What you should do - Once the line with "#### Retrieve Service Document" is found in the entries below, print it and each following line exactly, stopping after the line with "- [ ] 优化关键渲染路径"; print nothing else.

Record set: Begin

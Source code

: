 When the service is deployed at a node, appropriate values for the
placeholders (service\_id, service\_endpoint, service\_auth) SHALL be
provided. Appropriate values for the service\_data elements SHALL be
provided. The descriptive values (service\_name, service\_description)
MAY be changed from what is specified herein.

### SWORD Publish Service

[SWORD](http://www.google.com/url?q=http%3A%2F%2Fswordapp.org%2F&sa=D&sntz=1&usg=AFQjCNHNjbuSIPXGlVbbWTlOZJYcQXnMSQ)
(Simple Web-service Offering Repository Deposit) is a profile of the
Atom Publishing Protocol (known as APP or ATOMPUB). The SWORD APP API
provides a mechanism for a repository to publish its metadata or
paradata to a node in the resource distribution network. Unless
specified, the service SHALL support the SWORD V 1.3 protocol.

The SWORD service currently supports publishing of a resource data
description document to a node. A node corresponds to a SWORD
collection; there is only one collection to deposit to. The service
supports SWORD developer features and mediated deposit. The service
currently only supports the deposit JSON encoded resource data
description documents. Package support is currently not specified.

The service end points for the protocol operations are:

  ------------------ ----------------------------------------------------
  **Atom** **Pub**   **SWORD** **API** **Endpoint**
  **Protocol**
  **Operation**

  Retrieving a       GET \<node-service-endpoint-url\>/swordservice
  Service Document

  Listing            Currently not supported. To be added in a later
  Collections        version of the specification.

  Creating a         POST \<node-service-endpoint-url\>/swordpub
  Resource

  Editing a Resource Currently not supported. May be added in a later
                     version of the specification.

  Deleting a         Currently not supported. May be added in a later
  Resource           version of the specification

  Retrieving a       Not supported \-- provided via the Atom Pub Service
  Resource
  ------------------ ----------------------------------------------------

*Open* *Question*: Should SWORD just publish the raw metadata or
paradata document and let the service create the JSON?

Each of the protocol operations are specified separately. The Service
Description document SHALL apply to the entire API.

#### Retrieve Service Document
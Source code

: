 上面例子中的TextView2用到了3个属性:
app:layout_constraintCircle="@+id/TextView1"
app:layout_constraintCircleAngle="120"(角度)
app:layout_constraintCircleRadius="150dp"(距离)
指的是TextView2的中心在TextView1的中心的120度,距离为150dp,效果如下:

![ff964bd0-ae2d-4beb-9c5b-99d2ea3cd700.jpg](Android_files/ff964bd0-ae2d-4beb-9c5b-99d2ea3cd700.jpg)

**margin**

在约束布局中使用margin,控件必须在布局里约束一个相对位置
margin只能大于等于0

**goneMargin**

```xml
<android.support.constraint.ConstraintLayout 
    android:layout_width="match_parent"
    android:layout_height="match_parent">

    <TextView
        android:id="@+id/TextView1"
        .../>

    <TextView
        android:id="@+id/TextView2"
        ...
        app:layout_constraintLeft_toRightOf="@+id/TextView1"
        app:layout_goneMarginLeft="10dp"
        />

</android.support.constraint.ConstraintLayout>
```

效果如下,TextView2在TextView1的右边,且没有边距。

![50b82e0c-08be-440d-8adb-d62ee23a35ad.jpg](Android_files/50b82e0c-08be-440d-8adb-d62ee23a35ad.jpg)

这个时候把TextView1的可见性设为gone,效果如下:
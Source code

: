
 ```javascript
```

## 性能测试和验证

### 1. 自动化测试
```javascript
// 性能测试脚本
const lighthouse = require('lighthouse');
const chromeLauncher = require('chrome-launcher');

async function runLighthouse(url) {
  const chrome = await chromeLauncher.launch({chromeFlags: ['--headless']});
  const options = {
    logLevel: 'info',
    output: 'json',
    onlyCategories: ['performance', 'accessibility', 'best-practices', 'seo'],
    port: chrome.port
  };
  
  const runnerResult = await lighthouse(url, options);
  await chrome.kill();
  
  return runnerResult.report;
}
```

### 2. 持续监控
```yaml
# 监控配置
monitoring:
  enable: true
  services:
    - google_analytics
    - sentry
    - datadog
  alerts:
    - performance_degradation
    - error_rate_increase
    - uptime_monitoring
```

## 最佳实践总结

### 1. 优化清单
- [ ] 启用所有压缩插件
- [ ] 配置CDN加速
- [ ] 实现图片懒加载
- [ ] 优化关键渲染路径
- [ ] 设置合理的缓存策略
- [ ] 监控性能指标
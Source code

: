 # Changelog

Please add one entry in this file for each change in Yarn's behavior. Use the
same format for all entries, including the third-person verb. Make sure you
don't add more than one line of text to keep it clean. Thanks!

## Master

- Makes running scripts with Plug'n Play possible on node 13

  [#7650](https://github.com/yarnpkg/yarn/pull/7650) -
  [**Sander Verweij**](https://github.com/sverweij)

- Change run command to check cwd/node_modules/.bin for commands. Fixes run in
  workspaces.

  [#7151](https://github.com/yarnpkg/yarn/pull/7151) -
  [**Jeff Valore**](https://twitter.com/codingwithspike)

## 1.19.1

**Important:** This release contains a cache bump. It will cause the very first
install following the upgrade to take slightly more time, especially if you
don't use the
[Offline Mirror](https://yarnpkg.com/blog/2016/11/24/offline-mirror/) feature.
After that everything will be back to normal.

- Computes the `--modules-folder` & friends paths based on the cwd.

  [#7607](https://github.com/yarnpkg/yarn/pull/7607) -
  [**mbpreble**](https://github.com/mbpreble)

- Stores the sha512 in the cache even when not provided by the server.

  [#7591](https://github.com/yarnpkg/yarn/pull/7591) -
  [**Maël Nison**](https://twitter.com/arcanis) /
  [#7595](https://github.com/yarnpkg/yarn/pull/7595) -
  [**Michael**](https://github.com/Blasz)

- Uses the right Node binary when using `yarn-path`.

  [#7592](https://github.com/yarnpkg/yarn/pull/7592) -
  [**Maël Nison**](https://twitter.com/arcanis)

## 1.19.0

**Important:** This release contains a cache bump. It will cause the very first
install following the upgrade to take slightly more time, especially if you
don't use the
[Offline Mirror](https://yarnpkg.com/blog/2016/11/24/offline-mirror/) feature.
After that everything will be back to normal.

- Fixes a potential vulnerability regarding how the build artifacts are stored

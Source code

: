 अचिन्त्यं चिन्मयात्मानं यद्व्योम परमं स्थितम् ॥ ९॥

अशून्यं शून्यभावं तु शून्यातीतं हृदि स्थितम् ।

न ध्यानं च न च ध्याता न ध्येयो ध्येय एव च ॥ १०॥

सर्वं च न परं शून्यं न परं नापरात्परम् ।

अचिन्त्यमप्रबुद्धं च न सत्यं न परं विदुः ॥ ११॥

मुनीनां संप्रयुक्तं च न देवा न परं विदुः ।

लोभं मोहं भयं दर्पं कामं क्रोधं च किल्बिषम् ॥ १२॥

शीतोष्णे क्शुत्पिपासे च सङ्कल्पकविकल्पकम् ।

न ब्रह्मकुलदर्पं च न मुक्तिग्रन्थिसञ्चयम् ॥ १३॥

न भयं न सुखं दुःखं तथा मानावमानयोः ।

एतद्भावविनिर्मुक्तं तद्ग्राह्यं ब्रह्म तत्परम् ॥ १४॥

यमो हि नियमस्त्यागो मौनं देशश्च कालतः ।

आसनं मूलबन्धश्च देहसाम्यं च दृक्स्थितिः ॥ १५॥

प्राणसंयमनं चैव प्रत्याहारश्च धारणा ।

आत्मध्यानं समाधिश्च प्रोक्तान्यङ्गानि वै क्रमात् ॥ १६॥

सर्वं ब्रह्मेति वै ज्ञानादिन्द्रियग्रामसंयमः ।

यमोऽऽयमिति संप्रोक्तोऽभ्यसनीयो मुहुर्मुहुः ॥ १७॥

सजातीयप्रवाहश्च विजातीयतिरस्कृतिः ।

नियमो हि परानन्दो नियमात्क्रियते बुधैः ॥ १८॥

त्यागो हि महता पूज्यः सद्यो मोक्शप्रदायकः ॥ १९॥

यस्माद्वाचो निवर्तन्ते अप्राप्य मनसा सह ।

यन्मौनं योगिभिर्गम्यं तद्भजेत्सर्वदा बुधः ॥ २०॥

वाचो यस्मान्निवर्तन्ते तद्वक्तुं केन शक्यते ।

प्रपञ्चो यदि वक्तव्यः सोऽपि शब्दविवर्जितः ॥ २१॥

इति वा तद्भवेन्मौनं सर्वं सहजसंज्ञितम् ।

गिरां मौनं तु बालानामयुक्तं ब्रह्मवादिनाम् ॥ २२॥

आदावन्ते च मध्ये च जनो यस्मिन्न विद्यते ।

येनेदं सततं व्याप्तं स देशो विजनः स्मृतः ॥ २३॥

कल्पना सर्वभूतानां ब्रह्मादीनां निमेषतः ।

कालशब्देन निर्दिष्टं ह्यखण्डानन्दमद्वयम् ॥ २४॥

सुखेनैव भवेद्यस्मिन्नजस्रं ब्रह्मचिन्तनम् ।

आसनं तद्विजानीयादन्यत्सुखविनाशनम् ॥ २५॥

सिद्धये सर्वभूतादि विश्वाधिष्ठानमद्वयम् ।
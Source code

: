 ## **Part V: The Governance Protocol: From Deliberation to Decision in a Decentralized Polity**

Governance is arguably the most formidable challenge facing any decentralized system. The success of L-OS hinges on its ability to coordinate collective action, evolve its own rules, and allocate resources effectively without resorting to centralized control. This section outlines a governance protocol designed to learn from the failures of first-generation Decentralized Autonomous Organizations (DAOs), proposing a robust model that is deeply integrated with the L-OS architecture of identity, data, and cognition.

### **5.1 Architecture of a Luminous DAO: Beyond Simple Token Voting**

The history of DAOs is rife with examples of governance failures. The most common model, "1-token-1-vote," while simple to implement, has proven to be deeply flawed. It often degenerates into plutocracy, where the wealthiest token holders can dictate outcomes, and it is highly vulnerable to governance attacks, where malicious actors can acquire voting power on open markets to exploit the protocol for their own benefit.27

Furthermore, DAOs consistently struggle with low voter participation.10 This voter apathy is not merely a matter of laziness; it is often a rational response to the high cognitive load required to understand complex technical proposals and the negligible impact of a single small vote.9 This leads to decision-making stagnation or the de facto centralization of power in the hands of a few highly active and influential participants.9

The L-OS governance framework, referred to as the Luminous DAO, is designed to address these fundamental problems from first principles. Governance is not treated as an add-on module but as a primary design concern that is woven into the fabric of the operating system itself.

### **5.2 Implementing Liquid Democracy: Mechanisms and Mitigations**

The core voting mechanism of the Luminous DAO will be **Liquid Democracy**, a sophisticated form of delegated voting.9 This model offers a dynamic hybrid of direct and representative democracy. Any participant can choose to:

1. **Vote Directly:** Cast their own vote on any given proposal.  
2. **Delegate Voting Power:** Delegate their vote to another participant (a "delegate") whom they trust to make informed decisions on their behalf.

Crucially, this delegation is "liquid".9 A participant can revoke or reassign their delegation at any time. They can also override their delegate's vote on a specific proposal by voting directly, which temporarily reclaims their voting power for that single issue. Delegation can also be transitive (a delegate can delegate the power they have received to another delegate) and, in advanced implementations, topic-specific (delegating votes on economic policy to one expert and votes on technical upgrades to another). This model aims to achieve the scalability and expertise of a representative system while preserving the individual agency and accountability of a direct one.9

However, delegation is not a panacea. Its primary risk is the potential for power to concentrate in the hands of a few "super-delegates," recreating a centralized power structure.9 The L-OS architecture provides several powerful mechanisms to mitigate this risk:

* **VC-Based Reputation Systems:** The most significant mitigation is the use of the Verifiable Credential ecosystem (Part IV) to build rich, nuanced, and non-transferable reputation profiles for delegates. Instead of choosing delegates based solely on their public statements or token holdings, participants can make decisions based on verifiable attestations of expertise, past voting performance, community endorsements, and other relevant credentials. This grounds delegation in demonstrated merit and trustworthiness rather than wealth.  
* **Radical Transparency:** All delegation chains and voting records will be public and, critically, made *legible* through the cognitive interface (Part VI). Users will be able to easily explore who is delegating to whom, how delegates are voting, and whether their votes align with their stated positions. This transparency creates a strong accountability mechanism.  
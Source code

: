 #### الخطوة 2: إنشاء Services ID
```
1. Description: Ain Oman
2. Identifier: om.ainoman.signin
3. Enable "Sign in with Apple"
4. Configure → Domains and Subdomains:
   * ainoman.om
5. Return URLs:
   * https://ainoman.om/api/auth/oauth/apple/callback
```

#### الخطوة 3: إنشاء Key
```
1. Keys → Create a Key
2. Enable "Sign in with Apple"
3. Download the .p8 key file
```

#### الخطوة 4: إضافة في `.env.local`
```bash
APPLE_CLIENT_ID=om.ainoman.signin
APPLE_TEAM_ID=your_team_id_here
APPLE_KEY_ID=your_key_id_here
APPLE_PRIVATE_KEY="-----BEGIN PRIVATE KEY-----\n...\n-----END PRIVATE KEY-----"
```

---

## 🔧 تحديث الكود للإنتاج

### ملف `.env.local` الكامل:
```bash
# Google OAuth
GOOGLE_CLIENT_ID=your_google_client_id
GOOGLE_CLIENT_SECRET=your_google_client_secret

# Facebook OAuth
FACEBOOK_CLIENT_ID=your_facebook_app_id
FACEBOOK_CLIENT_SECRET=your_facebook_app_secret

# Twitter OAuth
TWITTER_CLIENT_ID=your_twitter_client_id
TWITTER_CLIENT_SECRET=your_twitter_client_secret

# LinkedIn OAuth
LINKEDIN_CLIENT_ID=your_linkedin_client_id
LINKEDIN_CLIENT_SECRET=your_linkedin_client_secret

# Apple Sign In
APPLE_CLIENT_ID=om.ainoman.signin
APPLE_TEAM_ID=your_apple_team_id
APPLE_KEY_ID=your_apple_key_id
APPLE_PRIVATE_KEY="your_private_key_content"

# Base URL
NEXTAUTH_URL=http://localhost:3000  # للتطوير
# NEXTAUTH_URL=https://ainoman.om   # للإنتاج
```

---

Record set: End

Problem solution -
#### Retrieve Service Document
Source code

: 上面例子中的TextView2用到了3个属性:
app:layout_constraintCircle="@+id/TextView1"
app:layout_constraintCircleAngle="120"(角度)
app:layout_constraintCircleRadius="150dp"(距离)
指的是TextView2的中心在TextView1的中心的120度,距离为150dp,效果如下:

![ff964bd0-ae2d-4beb-9c5b-99d2ea3cd700.jpg](Android_files/ff964bd0-ae2d-4beb-9c5b-99d2ea3cd700.jpg)

**margin**

在约束布局中使用margin,控件必须在布局里约束一个相对位置
margin只能大于等于0

**goneMargin**

```xml
<android.support.constraint.ConstraintLayout 
    android:layout_width="match_parent"
    android:layout_height="match_parent">

    <TextView
        android:id="@+id/TextView1"
        .../>

    <TextView
        android:id="@+id/TextView2"
        ...
        app:layout_constraintLeft_toRightOf="@+id/TextView1"
        app:layout_goneMarginLeft="10dp"
        />

</android.support.constraint.ConstraintLayout>
```

效果如下,TextView2在TextView1的右边,且没有边距。

![50b82e0c-08be-440d-8adb-d62ee23a35ad.jpg](Android_files/50b82e0c-08be-440d-8adb-d62ee23a35ad.jpg)

这个时候把TextView1的可见性设为gone,效果如下:
Source code

:
 ```javascript
```

## 性能测试和验证

### 1. 自动化测试
```javascript
// 性能测试脚本
const lighthouse = require('lighthouse');
const chromeLauncher = require('chrome-launcher');

async function runLighthouse(url) {
  const chrome = await chromeLauncher.launch({chromeFlags: ['--headless']});
  const options = {
    logLevel: 'info',
    output: 'json',
    onlyCategories: ['performance', 'accessibility', 'best-practices', 'seo'],
    port: chrome.port
  };
  
  const runnerResult = await lighthouse(url, options);
  await chrome.kill();
  
  return runnerResult.report;
}
```

### 2. 持续监控
```yaml
# 监控配置
monitoring:
  enable: true
  services:
    - google_analytics
    - sentry
    - datadog
  alerts:
    - performance_degradation
    - error_rate_increase
    - uptime_monitoring
```

## 最佳实践总结

### 1. 优化清单
- [ ] 启用所有压缩插件
- [ ] 配置CDN加速
- [ ] 实现图片懒加载
- [ ] 优化关键渲染路径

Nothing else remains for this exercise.